ACTION ITEM:
Your reply should be only the number of lines in the material below that include the word "left".

DATA FOR REVIEW:
=== Section Start ===

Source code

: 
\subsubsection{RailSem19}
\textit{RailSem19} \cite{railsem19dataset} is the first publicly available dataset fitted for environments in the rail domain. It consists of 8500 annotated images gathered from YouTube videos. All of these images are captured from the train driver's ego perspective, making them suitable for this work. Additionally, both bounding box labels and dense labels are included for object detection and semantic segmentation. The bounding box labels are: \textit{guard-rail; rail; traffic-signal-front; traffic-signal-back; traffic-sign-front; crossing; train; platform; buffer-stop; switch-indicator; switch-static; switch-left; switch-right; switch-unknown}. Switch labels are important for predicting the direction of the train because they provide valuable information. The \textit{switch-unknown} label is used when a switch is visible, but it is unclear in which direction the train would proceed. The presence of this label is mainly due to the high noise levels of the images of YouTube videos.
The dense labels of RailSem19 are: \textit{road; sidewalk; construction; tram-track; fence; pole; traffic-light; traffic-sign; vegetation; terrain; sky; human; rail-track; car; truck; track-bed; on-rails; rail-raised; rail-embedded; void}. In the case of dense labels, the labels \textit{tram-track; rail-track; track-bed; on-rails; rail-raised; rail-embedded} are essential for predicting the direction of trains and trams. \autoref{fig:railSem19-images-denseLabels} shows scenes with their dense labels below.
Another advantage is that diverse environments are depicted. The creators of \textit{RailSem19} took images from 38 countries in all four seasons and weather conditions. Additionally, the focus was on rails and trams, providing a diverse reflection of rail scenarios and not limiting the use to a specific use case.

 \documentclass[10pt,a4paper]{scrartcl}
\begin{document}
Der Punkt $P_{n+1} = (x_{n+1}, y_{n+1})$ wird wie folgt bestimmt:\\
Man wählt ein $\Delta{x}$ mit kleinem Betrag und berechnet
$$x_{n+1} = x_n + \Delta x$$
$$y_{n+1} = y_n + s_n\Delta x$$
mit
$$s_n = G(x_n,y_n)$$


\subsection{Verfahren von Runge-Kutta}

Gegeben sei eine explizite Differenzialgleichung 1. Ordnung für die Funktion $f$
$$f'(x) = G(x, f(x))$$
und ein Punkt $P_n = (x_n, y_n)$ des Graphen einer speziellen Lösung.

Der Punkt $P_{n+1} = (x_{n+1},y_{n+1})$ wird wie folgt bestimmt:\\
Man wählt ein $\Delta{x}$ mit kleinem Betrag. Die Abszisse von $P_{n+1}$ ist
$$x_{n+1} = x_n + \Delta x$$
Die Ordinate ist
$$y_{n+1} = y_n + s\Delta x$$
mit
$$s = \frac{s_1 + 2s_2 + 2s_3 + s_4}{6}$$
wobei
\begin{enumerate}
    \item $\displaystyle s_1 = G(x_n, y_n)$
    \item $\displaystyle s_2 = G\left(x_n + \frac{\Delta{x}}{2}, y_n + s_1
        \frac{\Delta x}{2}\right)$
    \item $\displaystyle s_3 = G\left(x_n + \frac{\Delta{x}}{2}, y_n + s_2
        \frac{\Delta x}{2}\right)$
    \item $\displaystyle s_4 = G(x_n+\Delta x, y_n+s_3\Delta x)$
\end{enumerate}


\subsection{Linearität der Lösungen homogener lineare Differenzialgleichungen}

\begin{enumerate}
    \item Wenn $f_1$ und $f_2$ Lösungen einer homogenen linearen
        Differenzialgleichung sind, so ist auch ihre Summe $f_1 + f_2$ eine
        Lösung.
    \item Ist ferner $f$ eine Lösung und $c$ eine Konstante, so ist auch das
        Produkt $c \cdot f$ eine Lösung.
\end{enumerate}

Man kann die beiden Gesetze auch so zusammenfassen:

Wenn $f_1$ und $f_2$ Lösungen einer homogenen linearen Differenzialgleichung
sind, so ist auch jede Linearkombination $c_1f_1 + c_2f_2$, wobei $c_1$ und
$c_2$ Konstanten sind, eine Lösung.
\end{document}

=== Section End ===

YOUR RESPONSE:
3